*** Block opens ***

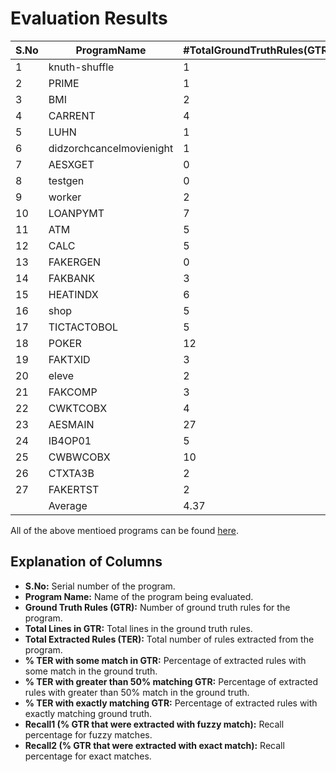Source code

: # Evaluation Results

|S.No|ProgramName|#TotalGroundTruthRules(GTR)|#TotalLinesinGTR|#TotalExtractedRules(TER)|%TERwithsomematchinGTR|%TERwithgreaterthan50%matchingGTR|%TERwithexactlymatchingGTR|Recall1(%GTRextractedwithfuzzymatch)|Recall2(%GTRextractedwithexactmatch)|
|------|--------------|-------------------------|---------------------|-----------------------------|-------------------------------|-------------------------------------|------------------------------------|-----------------------------------------|-----------------------------------------|
|1|knuth-shuffle|1|7|1|100|100|100|100|100|
|2|PRIME|1|10|1|100|100|100|100|100|
|3|BMI|2|24|2|100|100|50|100|50|
|4|CARRENT|4|14|1|100|100|0|75|0|
|5|LUHN|1|32|2|50|50|50|100|100|
|6|didzorchcancelmovienight|1|24|2|0|0|0|0|0|
|7|AESXGET|0|0|3|N/A|N/A|N/A|N/A|N/A|
|8|testgen|0|0|6|N/A|N/A|N/A|N/A|N/A|
|9|worker|2|14|4|25|0|0|100|0|
|10|LOANPYMT|7|70|0|0|0|0|0|0|
|11|ATM|5|31|5|100|100|100|100|100|
|12|CALC|5|57|6|83.33|66.67|83.33|100|100|
|13|FAKERGEN|0|0|4|N/A|N/A|N/A|N/A|N/A|
|14|FAKBANK|3|80|6|66.67|50|50|100|100|
|15|HEATINDX|6|99|4|25|25|0|50|0|
|16|shop|5|55|7|71.43|71.43|71.43|100|100|
|17|TICTACTOBOL|5|54|9|55.56|55.56|33.33|80|60|
|18|POKER|12|58|9|88.89|88.89|33.33|100|25|
|19|FAKTXID|3|182|7|85.71|85.71|0|100|0|
|20|eleve|2|49|9|22.22|22.22|22.22|100|100|
|21|FAKCOMP|3|122|12|41.67|41.67|8.33|66.67|33.33|
|22|CWKTCOBX|4|62|10|20|10|10|25|25|
|23|AESMAIN|27|319|16|100|100|6.25|51.85|11.11|
|24|IB4OP01|5|248|24|54.17|54.17|0|60|0|
|25|CWBWCOBX|10|116|10|70|40|20|70|20|
|26|CTXTA3B|2|33|1|100|100|100|50|50|
|27|FAKERTST|2|30|3|33.33|0|0|50|0|
||Average|4.37|66.3|6.07|62.21|56.72|34.93|74.12|44.77|


All of the above mentioed programs can be found [here](https://github.com/Samveg-techie/BusinessRuleExtraction).

## Explanation of Columns

- **S.No:** Serial number of the program.
- **Program Name:** Name of the program being evaluated.
- **Ground Truth Rules (GTR):** Number of ground truth rules for the program.
- **Total Lines in GTR:** Total lines in the ground truth rules.
- **Total Extracted Rules (TER):** Total number of rules extracted from the program.
- **% TER with some match in GTR:** Percentage of extracted rules with some match in the ground truth.
- **% TER with greater than 50% matching GTR:** Percentage of extracted rules with greater than 50% match in the ground truth.
- **% TER with exactly matching GTR:** Percentage of extracted rules with exactly matching ground truth.
- **Recall1 (% GTR that were extracted with fuzzy match):** Recall percentage for fuzzy matches.
- **Recall2 (% GTR that were extracted with exact match):** Recall percentage for exact matches.
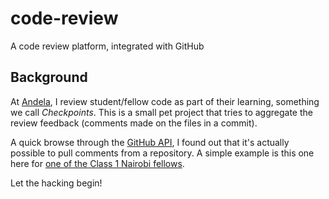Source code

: # code-review
A code review platform, integrated with GitHub

## Background
At [Andela](http://andela.com), I review student/fellow code as part of their learning, something we call _Checkpoints_. This is a small pet project that tries to aggregate the review feedback (comments made on the files in a commit).

A quick browse through the [GitHub API](https://developer.github.com/v3/repos/comments/#get-a-single-commit-comment), I found out that it's actually possible to pull comments from a repository. A simple example is this one here for [one of the Class 1 Nairobi fellows](https://api.github.com/repos/andela-bkagia/php-checkpoints/comments).

Let the hacking begin!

*** Block closes ***

§ ABOUT THIS EXERCISE
Could each line of the data be written out exactly, with no pictures included?

§ RESPONSE TO THIS EXERCISE
Source code

: # Evaluation Results

|S.No|ProgramName|#TotalGroundTruthRules(GTR)|#TotalLinesinGTR|#TotalExtractedRules(TER)|%TERwithsomematchinGTR|%TERwithgreaterthan50%matchingGTR|%TERwithexactlymatchingGTR|Recall1(%GTRextractedwithfuzzymatch)|Recall2(%GTRextractedwithexactmatch)|
|------|--------------|-------------------------|---------------------|-----------------------------|-------------------------------|-------------------------------------|------------------------------------|-----------------------------------------|-----------------------------------------|
|1|knuth-shuffle|1|7|1|100|100|100|100|100|
|2|PRIME|1|10|1|100|100|100|100|100|
|3|BMI|2|24|2|100|100|50|100|50|
|4|CARRENT|4|14|1|100|100|0|75|0|
|5|LUHN|1|32|2|50|50|50|100|100|
|6|didzorchcancelmovienight|1|24|2|0|0|0|0|0|
|7|AESXGET|0|0|3|N/A|N/A|N/A|N/A|N/A|
|8|testgen|0|0|6|N/A|N/A|N/A|N/A|N/A|
|9|worker|2|14|4|25|0|0|100|0|
|10|LOANPYMT|7|70|0|0|0|0|0|0|
|11|ATM|5|31|5|100|100|100|100|100|
|12|CALC|5|57|6|83.33|66.67|83.33|100|100|
|13|FAKERGEN|0|0|4|N/A|N/A|N/A|N/A|N/A|
|14|FAKBANK|3|80|6|66.67|50|50|100|100|
|15|HEATINDX|6|99|4|25|25|0|50|0|
|16|shop|5|55|7|71.43|71.43|71.43|100|100|
|17|TICTACTOBOL|5|54|9|55.56|55.56|33.33|80|60|
|18|POKER|12|58|9|88.89|88.89|33.33|100|25|
|19|FAKTXID|3|182|7|85.71|85.71|0|100|0|
|20|eleve|2|49|9|22.22|22.22|22.22|100|100|
|21|FAKCOMP|3|122|12|41.67|41.67|8.33|66.67|33.33|
|22|CWKTCOBX|4|62|10|20|10|10|25|25|
|23|AESMAIN|27|319|16|100|100|6.25|51.85|11.11|
|24|IB4OP01|5|248|24|54.17|54.17|0|60|0|
|25|CWBWCOBX|10|116|10|70|40|20|70|20|
|26|CTXTA3B|2|33|1|100|100|100|50|50|
|27|FAKERTST|2|30|3|33.33|0|0|50|0|
||Average|4.37|66.3|6.07|62.21|56.72|34.93|74.12|44.77|


All of the above mentioed programs can be found [here](https://github.com/Samveg-techie/BusinessRuleExtraction).

## Explanation of Columns

- **S.No:** Serial number of the program.
- **Program Name:** Name of the program being evaluated.
- **Ground Truth Rules (GTR):** Number of ground truth rules for the program.
- **Total Lines in GTR:** Total lines in the ground truth rules.
- **Total Extracted Rules (TER):** Total number of rules extracted from the program.
- **% TER with some match in GTR:** Percentage of extracted rules with some match in the ground truth.
- **% TER with greater than 50% matching GTR:** Percentage of extracted rules with greater than 50% match in the ground truth.
- **% TER with exactly matching GTR:** Percentage of extracted rules with exactly matching ground truth.
- **Recall1 (% GTR that were extracted with fuzzy match):** Recall percentage for fuzzy matches.
- **Recall2 (% GTR that were extracted with exact match):** Recall percentage for exact matches.
Source code

: # code-review
A code review platform, integrated with GitHub

## Background
At [Andela](http://andela.com), I review student/fellow code as part of their learning, something we call _Checkpoints_. This is a small pet project that tries to aggregate the review feedback (comments made on the files in a commit).

A quick browse through the [GitHub API](https://developer.github.com/v3/repos/comments/#get-a-single-commit-comment), I found out that it's actually possible to pull comments from a repository. A simple example is this one here for [one of the Class 1 Nairobi fellows](https://api.github.com/repos/andela-bkagia/php-checkpoints/comments).

Let the hacking begin!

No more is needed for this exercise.